(Dataset entries)

»»

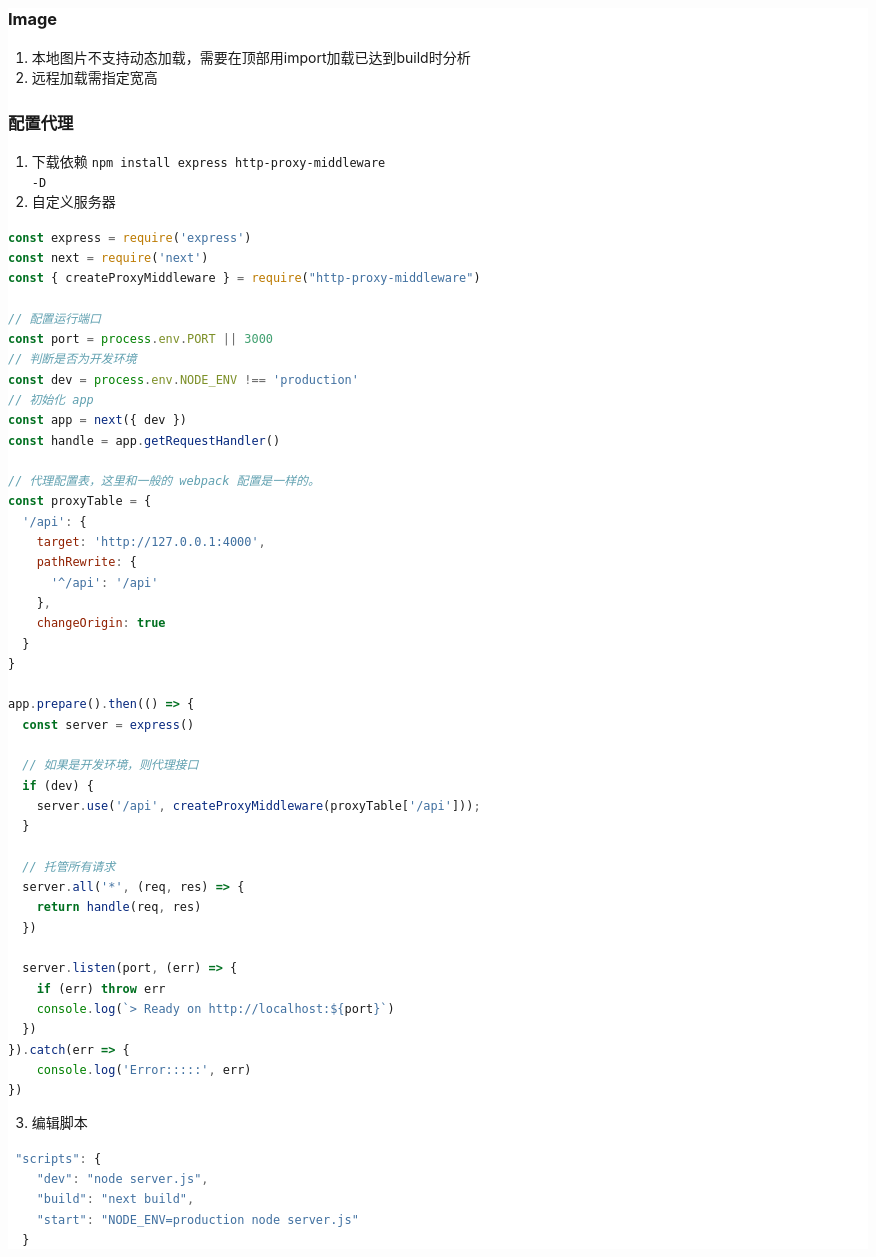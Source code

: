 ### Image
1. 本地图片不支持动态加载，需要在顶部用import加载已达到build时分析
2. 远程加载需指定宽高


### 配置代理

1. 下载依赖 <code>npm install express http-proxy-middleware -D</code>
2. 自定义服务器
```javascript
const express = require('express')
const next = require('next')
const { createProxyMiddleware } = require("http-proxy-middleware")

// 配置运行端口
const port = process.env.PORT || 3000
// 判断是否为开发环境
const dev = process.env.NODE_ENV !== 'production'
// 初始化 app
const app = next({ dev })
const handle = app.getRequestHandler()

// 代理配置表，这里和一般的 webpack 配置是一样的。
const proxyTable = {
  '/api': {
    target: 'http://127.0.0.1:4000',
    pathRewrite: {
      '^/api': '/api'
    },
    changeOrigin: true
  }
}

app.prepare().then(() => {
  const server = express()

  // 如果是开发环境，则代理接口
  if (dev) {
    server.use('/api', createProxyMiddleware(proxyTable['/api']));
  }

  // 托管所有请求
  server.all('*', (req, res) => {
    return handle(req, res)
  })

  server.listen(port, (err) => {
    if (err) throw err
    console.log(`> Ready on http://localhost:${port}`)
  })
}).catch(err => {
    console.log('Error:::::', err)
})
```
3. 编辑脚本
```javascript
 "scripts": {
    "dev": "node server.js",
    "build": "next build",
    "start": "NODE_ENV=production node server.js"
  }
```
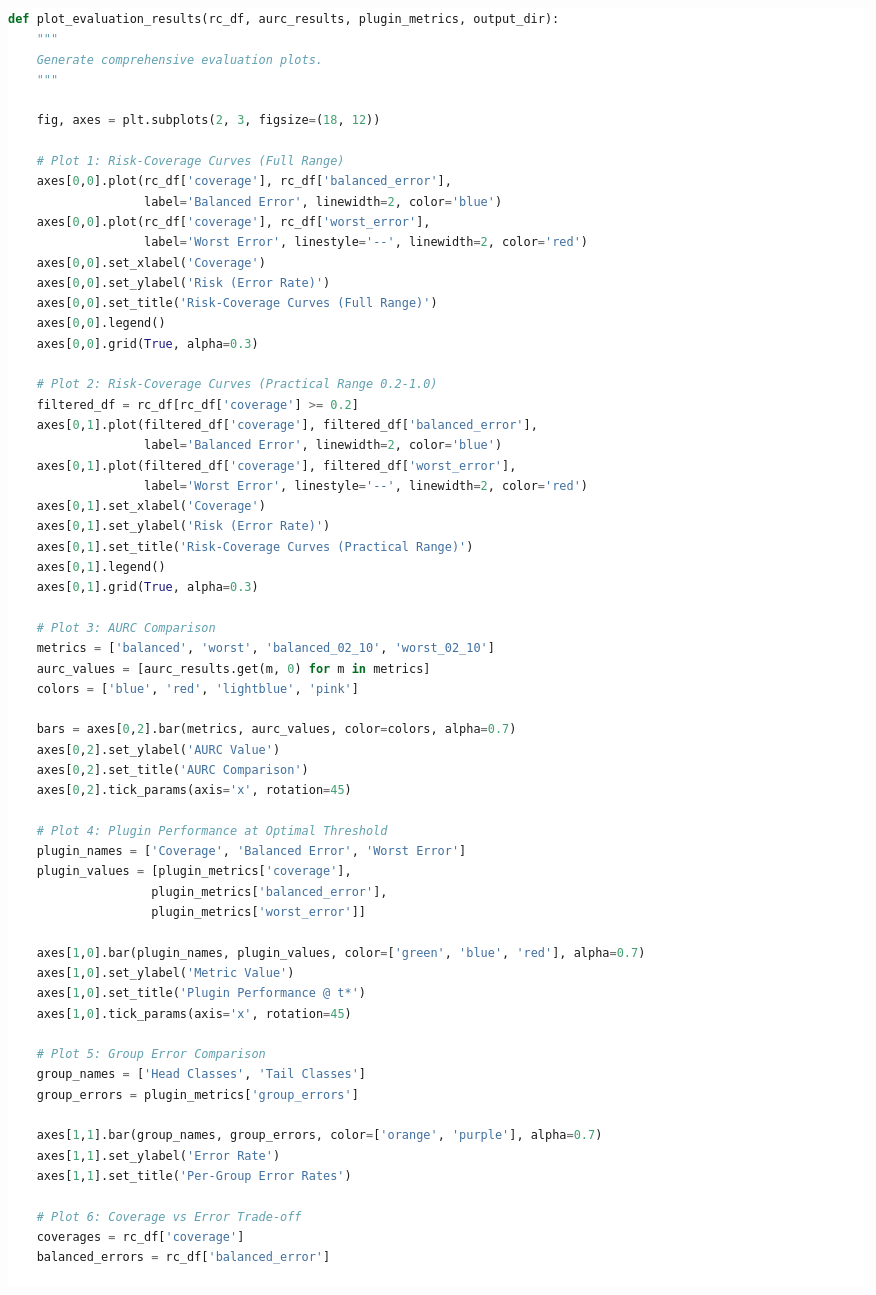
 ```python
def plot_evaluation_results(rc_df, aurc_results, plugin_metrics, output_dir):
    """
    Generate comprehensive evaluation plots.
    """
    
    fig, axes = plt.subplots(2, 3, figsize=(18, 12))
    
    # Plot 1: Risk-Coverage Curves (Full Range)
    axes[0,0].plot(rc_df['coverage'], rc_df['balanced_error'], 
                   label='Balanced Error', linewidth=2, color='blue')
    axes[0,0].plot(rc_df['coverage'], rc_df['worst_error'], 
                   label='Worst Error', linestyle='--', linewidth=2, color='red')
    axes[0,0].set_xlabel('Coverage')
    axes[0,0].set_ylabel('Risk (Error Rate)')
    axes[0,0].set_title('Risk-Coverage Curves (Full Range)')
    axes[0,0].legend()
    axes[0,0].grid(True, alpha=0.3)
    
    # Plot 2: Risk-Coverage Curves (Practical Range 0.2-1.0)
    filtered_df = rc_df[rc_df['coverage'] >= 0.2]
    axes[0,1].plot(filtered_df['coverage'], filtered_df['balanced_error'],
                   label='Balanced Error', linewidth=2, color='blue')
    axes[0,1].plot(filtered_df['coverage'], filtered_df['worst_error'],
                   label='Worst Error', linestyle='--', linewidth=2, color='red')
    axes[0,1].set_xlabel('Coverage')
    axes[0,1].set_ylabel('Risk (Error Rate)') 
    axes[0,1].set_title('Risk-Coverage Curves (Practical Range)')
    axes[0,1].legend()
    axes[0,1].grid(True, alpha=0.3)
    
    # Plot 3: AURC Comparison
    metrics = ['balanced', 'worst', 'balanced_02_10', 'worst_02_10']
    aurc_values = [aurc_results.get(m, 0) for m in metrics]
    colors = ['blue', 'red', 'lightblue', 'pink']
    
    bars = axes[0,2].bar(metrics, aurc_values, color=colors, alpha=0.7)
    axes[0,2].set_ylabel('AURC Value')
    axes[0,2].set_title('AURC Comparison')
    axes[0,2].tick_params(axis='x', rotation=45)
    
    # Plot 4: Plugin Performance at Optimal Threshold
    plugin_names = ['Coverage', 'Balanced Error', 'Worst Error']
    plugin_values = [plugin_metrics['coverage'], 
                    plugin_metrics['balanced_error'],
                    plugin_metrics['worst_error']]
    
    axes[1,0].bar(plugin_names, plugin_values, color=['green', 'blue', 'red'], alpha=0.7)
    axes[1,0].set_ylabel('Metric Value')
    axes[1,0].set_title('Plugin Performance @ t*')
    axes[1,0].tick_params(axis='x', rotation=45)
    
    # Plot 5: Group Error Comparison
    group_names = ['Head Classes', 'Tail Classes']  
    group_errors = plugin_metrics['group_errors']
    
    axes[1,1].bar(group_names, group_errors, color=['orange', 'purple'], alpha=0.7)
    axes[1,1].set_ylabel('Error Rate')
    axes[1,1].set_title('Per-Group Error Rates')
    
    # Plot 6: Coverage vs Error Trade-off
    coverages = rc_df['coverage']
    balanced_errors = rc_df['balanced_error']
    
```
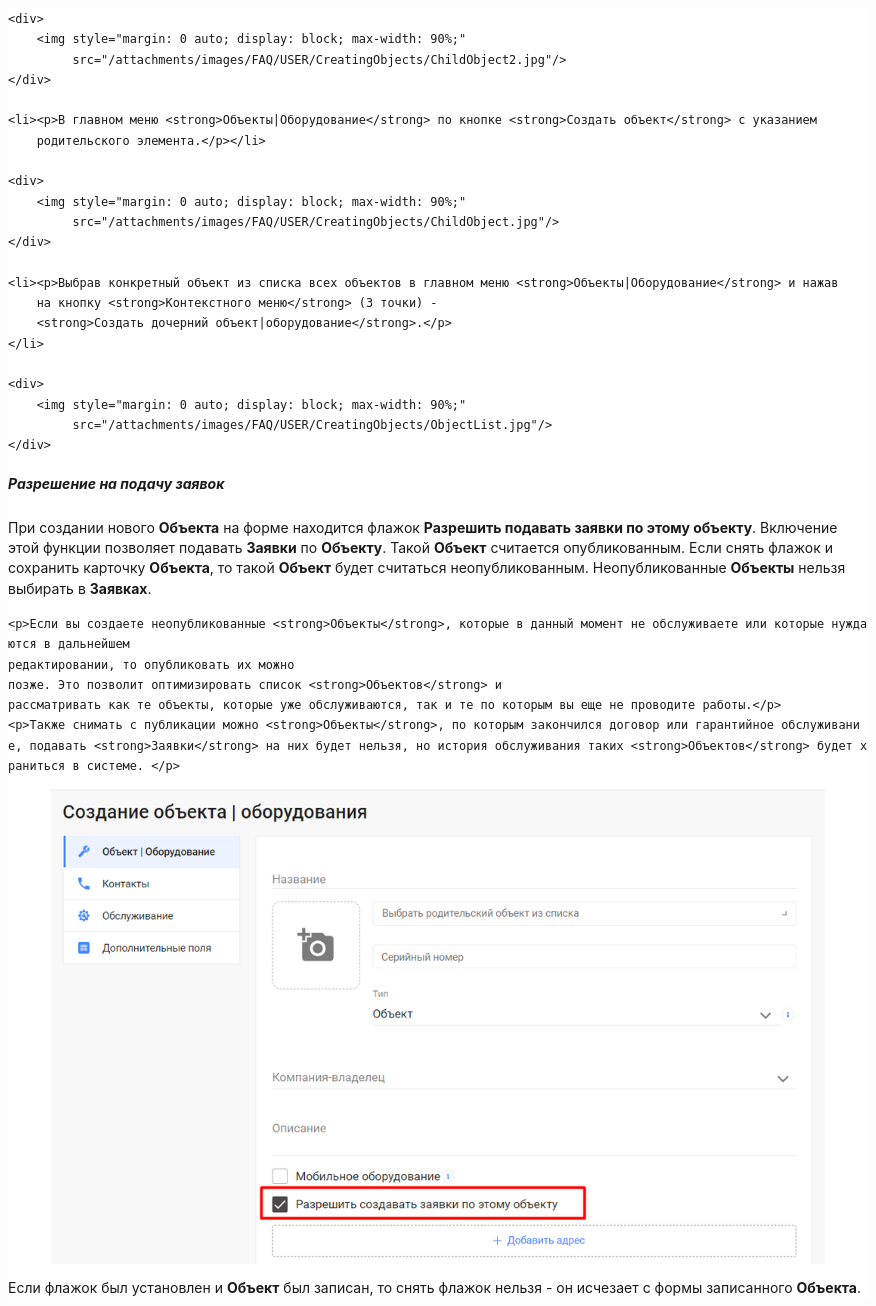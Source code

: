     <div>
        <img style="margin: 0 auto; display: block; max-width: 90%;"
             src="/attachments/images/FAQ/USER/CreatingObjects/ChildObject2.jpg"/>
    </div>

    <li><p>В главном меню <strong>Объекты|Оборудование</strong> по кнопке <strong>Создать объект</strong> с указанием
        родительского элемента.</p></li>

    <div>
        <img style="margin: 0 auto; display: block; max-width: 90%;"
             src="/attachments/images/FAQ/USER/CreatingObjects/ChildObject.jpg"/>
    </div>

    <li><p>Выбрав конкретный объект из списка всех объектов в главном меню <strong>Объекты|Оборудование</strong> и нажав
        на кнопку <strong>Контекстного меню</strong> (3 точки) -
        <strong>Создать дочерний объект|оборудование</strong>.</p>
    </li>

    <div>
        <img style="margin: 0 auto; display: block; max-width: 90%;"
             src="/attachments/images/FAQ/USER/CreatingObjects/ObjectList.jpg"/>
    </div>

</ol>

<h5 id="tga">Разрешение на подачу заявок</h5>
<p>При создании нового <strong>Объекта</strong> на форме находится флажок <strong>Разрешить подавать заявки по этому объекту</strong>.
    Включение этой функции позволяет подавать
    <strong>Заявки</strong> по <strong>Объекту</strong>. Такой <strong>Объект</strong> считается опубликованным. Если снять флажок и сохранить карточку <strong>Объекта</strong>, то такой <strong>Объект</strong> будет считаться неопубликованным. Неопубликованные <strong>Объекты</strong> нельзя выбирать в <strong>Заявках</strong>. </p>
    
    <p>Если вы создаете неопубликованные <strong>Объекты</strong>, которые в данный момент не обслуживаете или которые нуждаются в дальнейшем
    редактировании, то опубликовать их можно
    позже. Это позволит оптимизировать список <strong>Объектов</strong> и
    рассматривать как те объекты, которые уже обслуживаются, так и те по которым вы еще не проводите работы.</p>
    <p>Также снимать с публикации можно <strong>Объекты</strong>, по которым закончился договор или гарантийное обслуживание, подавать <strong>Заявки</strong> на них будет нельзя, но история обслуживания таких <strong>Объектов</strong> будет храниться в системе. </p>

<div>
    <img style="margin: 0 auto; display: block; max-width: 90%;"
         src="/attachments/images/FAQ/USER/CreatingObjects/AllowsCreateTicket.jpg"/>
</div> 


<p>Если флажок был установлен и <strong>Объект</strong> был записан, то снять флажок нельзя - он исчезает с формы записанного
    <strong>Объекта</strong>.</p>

««

WHAT YOU SHOULD DO: From the data above, copy out every line with the string "require" in it.

RESPONSE FOR THIS EXERCISE:
const express = require('express')
const next = require('next')
const { createProxyMiddleware } = require("http-proxy-middleware")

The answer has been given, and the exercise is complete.